- WHAT TO PRODUCE
Find every line of the records that has "Differentiate" and return it.

(Dataset entries)
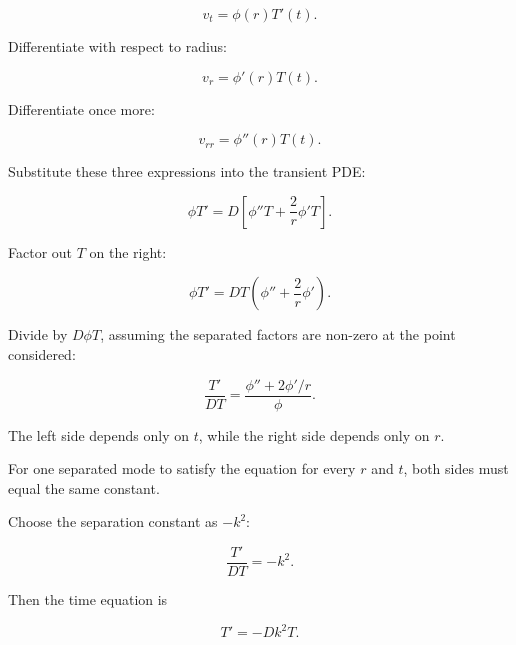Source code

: \documentclass[11pt,a4paper]{article}
\begin{document}
\begin{equation}
v_t=\phi(r)T'(t).
\tag{TRISO-ANA-230}
\label{eq:triso-ana-230}
\end{equation}

Differentiate with respect to radius:

\begin{equation}
v_r=\phi'(r)T(t).
\tag{TRISO-ANA-231}
\label{eq:triso-ana-231}
\end{equation}

Differentiate once more:

\begin{equation}
v_{rr}=\phi''(r)T(t).
\tag{TRISO-ANA-232}
\label{eq:triso-ana-232}
\end{equation}

Substitute these three expressions into the transient PDE:

\begin{equation}
\phi T'
=
D
\left[
\phi''T
+
\frac2r\phi'T
\right].
\tag{TRISO-ANA-233}
\label{eq:triso-ana-233}
\end{equation}

Factor out $T$ on the right:

\begin{equation}
\phi T'
=
DT
\left(
\phi''+\frac2r\phi'
\right).
\tag{TRISO-ANA-234}
\label{eq:triso-ana-234}
\end{equation}

Divide by $D\phi T$, assuming the separated factors are non-zero at the point considered:

\begin{equation}
\frac{T'}{DT}
=
\frac{\phi''+2\phi'/r}{\phi}.
\tag{TRISO-ANA-235}
\label{eq:triso-ana-235}
\end{equation}

The left side depends only on $t$, while the right side depends only on $r$.

For one separated mode to satisfy the equation for every $r$ and $t$, both sides must equal the same constant.

Choose the separation constant as $-k^2$:

\begin{equation}
\frac{T'}{DT}=-k^2.
\tag{TRISO-ANA-236}
\label{eq:triso-ana-236}
\end{equation}

Then the time equation is

\begin{equation}
T'=-Dk^2T.
\tag{TRISO-ANA-237}
\label{eq:triso-ana-237}
\end{equation}
\end{document}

- THE ANSWER
Differentiate with respect to radius:
Differentiate once more:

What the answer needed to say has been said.